Moscow tells Kyiv to extradite security chief

2024-04-02 09:34:13China Daily Editor : Li Yan ECNS App Download

Russia is demanding that Ukraine hand over all those who have been connected to terrorist acts committed in Russia, including the head of Ukraine's SBU Security Service, the Russian Foreign Ministry said on Sunday.

The SBU immediately dismissed the demand as "pointless".

In a statement, the Russian Foreign Ministry listed violent incidents that have occurred in Russia since the conflict broke out in February 2022, including bombings that killed the daughter of a prominent nationalist and blogger, and an incident in which a writer was seriously hurt.

The ministry said investigations of these incidents showed that "the traces of these crimes lead to Ukraine".

"Russia has turned over to Ukrainian authorities its demands… for the immediate arrest and extradition of all those connected to the terrorist acts in question," the statement said.

"Ukraine's violation of its obligations under anti-terrorist conventions will result in it being held to account in international legal terms.

"The Russian side demands that Kyiv immediately cease all support for terrorist activity, extradite guilty parties and compensate the victims for damages."

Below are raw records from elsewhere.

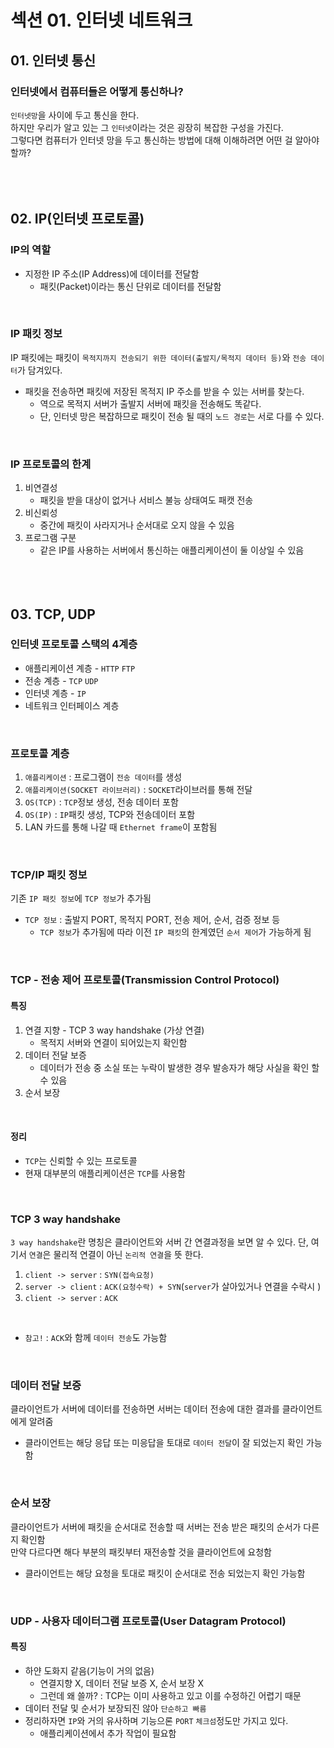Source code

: # 섹션 01. 인터넷 네트워크
## 01. 인터넷 통신
### 인터넷에서 컴퓨터들은 어떻게 통신하나?
`인터넷망`을 사이에 두고 통신을 한다.  
하지만 우리가 알고 있는 그 `인터넷`이라는 것은 굉장히 복잡한 구성을 가진다.  
그렇다면 컴퓨터가 인터넷 망을 두고 통신하는 방법에 대해 이해하려면 어떤 걸 알아야 할까?  
<br/><br/><br/>

## 02. IP(인터넷 프로토콜)
### IP의 역할
- 지정한 IP 주소(IP Address)에 데이터를 전달함
  - 패킷(Packet)이라는 통신 단위로 데이터를 전달함  
<br/>

### IP 패킷 정보
IP 패킷에는 패킷이 `목적지까지 전송되기 위한 데이터(출발지/목적지 데이터 등)`와 `전송 데이터`가 담겨있다.
- 패킷을 전송하면 패킷에 저장된 목적지 IP 주소를 받을 수 있는 서버를 찾는다.
  - 역으로 목적지 서버가 출발지 서버에 패킷을 전송해도 똑같다.
  - 단, 인터넷 망은 복잡하므로 패킷이 전송 될 때의 `노드 경로`는 서로 다를 수 있다.  
<br/>

### IP 프로토콜의 한계
1. 비연결성
   - 패킷을 받을 대상이 없거나 서비스 불능 상태여도 패캣 전송
2. 비신뢰성
   - 중간에 패킷이 사라지거나 순서대로 오지 않을 수 있음
3. 프로그램 구분
   - 같은 IP를 사용하는 서버에서 통신하는 애플리케이션이 둘 이상일 수 있음  
<br/><br/><br/>

## 03. TCP, UDP
### 인터넷 프로토콜 스택의 4계층
- 애플리케이션 계층 - `HTTP` `FTP`
- 전송 계층 - `TCP` `UDP`
- 인터넷 계층 - `IP`
- 네트워크 인터페이스 계층  
<br/>

### 프로토콜 계층
1. `애플리케이션` : 프로그램이 `전송 데이터`를 생성
2. `애플리케이션(SOCKET 라이브러리)` : `SOCKET`라이브러를 통해 전달
3. `OS(TCP)` : `TCP`정보 생성, 전송 데이터 포함
4. `OS(IP)` : `IP`패킷 생성, TCP와 전송데이터 포함
5. LAN 카드를 통해 나갈 때 `Ethernet frame`이 포함됨  
<br/>

### TCP/IP 패킷 정보
기존 `IP 패킷 정보`에 `TCP 정보`가 추가됨
- `TCP 정보` : 출발지 PORT, 목적지 PORT, 전송 제어, 순서, 검증 정보 등
  - `TCP 정보`가 추가됨에 따라 이전 `IP 패킷`의 한계였던 `순서 제어`가 가능하게 됨  
<br/>

### TCP - 전송 제어 프로토콜(Transmission Control Protocol)
#### 특징
1. 연결 지향 - TCP 3 way handshake (가상 연결)
   - 목적지 서버와 연결이 되어있는지 확인함
2. 데이터 전달 보증
   - 데이터가 전송 중 소실 또는 누락이 발생한 경우 발송자가 해당 사실을 확인 할 수 있음
3. 순서 보장  
<br/>

#### 정리
- `TCP`는 신뢰할 수 있는 프로토콜
- 현재 대부분의 애플리케이션은 `TCP`를 사용함  
<br/>

### TCP 3 way handshake
`3 way handshake`란 명칭은 클라이언트와 서버 간 연결과정을 보면 알 수 있다.
단, 여기서 `연결`은 물리적 연결이 아닌 `논리적 연결`을 뜻 한다.
1. `client -> server` : `SYN(접속요청)`
2. `server -> client` : `ACK(요청수락) + SYN`(`server`가 살아있거나 연결을 수락시 )
3. `client -> server` : `ACK`  
<br/>

- `참고!` : `ACK`와 함께 `데이터 전송`도 가능함  
<br/>

### 데이터 전달 보증
클라이언트가 서버에 데이터를 전송하면 서버는 데이터 전송에 대한 결과를 클라이언트에게 알려줌
- 클라이언트는 해당 응답 또는 미응답을 토대로 `데이터 전달`이 잘 되었는지 확인 가능함  
<br/>

### 순서 보장
클라이언트가 서버에 패킷을 순서대로 전송할 때 서버는 전송 받은 패킷의 순서가 다른지 확인함  
만약 다르다면 해다 부분의 패킷부터 재전송할 것을 클라이언트에 요청함
- 클라이언트는 해당 요청을 토대로 패킷이 순서대로 전송 되었는지 확인 가능함  
<br/>

### UDP - 사용자 데이터그램 프로토콜(User Datagram Protocol)
#### 특징
- 하얀 도화지 같음(기능이 거의 없음)
  - 연결지향 X, 데이터 전달 보증 X, 순서 보장 X
  - 그런데 왜 쓸까? : TCP는 이미 사용하고 있고 이를 수정하긴 어렵기 때문
- 데이터 전달 및 순서가 보장되진 않아 `단순하고 빠름`
- 정리하자면 `IP`와 거의 유사하며 기능으론 `PORT` `체크섬`정도만 가지고 있다.
  - 애플리케이션에서 추가 작업이 필요함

The statement also referred to the recent mass shooting at a concert hall in Moscow in which 144 people died.

Alexander Bastrykin, head of Russia's Investigative Committee, the country's most important criminal investigation body, was quoted by Russian news agencies as saying on Sunday that work was proceeding to determine who was behind the attack.

SBU head Vasyl Maliuk earlier acknowledged that his agency was behind attacks on the bridge linking Crimea to the Russian mainland since Russia's special military operation in Ukraine began.

Maliuk last week dismissed Moscow's calls to arrest him, after giving a television interview detailing extra-judicial killings of Ukraine's opponents in Russia.

Stepping up campaign

On the front line, the Russian Defense Ministry said its air force has conducted a massive strike on objects of energy infrastructure and the gas industry inside Ukraine.

For over a week, Russia has stepped up an airstrike campaign against Ukrainian energy facilities, leaving many fearing a return to blackouts seen during the first winter of the full-scale conflict.

Ukraine's largest private energy firm DTEK said on Saturday that five of its six plants had been damaged or destroyed with 80 percent of its generating capacity lost, and that repairs could take up to 18 months.

Ukrainian energy company Centrenergo also announced that the Zmiiv Thermal Power Plant, one of the largest in the northeastern Kharkiv region, was completely destroyed following Russian shelling last week. Power outage schedules were still in place for about 120,000 people in the region, where 700,000 had lost electricity after the plant was hit on March 22.

In a message on Sunday to mark the date when some of Ukraine's Christians celebrate Easter, Ukrainian President Volodymyr Zelensky urged the country to persevere.

Meanwhile in Russia, 10 Czech-made Vampire rockets landed in the Belgorod region on Sunday, the Ministry of Defense said.

One woman was injured when a fire broke out following the attack, Belgorod Governor Vyacheslav Gladkov said. Another woman was killed as shelling hit villages along the Russian border.